Dalam salah satu Ceramahnya yang viral di media sosial, salah satu murid Gus Dur paling setia ini membahas sejarah pembangunan Candi Borobudur, salah satu keajaiban dunia yang ada di Indonesia.

Candi Borobudur merupakan candi Budha. Artinya, tempat peribadatan umat Budha di Nusantara. Namun, demikian Candi terbesar ini memiliki keunikan tersendiri.

Karena meskipun Candi Budha, namun memiliki corak Hindu. Setidaknya secara arsitektur. Itu karena dibangun oleh seorang arsitek Hindu terbaik pada zamannya.

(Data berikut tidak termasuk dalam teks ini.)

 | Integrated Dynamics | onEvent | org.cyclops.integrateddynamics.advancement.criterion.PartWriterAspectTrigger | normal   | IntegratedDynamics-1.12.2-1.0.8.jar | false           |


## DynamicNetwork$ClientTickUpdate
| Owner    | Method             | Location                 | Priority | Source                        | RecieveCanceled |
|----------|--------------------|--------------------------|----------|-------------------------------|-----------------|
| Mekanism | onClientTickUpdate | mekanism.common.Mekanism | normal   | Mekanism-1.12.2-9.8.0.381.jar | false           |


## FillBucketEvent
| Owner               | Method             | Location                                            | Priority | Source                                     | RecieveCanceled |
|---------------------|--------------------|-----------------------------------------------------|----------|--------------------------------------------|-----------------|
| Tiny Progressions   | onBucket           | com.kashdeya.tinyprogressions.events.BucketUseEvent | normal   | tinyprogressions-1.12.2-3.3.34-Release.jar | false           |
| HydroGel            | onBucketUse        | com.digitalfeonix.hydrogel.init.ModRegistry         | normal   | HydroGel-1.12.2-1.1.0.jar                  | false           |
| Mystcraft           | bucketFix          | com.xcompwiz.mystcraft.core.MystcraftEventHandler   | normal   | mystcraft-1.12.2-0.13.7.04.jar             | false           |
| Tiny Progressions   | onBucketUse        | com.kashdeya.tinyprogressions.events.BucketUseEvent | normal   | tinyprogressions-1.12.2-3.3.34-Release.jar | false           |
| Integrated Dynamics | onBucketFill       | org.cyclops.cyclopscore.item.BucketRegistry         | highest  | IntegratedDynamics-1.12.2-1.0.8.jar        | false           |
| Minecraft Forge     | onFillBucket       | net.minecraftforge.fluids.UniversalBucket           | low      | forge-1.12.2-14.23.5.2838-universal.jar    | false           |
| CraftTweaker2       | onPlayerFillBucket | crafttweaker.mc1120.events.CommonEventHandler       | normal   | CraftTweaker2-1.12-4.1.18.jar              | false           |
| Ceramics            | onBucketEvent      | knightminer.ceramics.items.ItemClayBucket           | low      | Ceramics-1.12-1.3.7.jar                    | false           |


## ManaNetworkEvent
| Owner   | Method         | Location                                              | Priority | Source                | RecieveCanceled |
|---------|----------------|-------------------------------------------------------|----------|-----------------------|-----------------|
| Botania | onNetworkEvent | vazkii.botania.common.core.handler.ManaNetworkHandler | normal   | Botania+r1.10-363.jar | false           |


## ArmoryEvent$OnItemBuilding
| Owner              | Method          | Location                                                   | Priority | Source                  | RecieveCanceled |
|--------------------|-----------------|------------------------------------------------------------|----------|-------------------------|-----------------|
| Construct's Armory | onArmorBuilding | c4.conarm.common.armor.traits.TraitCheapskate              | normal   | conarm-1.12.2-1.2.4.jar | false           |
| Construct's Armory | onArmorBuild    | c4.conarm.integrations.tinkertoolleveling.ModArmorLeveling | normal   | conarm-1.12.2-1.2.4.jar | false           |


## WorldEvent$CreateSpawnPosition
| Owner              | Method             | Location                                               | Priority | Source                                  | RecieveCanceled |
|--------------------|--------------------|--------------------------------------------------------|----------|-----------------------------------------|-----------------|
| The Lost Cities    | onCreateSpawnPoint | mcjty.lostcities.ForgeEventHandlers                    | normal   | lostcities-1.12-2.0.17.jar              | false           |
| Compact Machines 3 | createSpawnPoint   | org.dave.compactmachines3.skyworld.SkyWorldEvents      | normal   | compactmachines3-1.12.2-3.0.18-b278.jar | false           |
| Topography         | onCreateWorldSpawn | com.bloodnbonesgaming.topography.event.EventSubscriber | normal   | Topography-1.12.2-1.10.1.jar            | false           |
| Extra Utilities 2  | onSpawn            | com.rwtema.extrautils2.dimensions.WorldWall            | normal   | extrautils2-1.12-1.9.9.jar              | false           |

Gus Muwafiq memulai kisahnya dari abad 8 Masehi. Ketika itu perang tengah berkecamuk di Tanah Jawa. Menurut Gus Muwafiq, itu adalah perang agama terbesar sepanjang sejarah Nusantara.

BACA JUGA:KLAIM SEKARANG! Kuota 50 Orang per Hari, Dapat Saldo Dana Rp 100 Ribu, Hanya Berlaku di Bulan Agustus

"Perang agama terbesar terjadi tahun 800 (Masehi). Antara Wangsa Syailendra dan Wangsa Sanjaya. Wangsa Sanjaya beragama Hindu, Wangsa Syailendra beragama Budha," tutur Gus Muwafiq.

Lantaran dahsyatnya perang tersebut. Banyak korban yang gugur dari kedua belah pihak. Setelah bertahun-tahun perang berkecamuk, Wangsa Syailendra akhirnya memenangkan peperangan.

Karena kalah perang, Raja Hindu dari Jawa bernama Panukuh akhirnya pergi ke India. Di India belajar seni artsitektur. Kemudian ketika kembali ke Jawa, dikenal dengan gelar Resi Gunadarma.

Sementara itu, di Jawa, raja Budha yang sedang berkuasa adalah Samaratungga. "Anti Hindu. Tapi begitu menang perang dia putus asa karena mau bikin Candi engga punya arsitek," ujar Gus Muwafiq.

"Maka arsitek yang disuruh membangun adalah orang Hindu yang bernama Panukuh. Lahirlah Candi Budha nuansanya Hindu yang dikenal dengan Sambarabudura, Borobudur," imbuh kiai berambut gondrong ini. 

Lebih lanjut Gus Muwafiq mengatakan, teori Candi Borobudur peninggalan Nabi Sleman sudah terpatahkan dengan fakta sejarah dan teori ilmiah.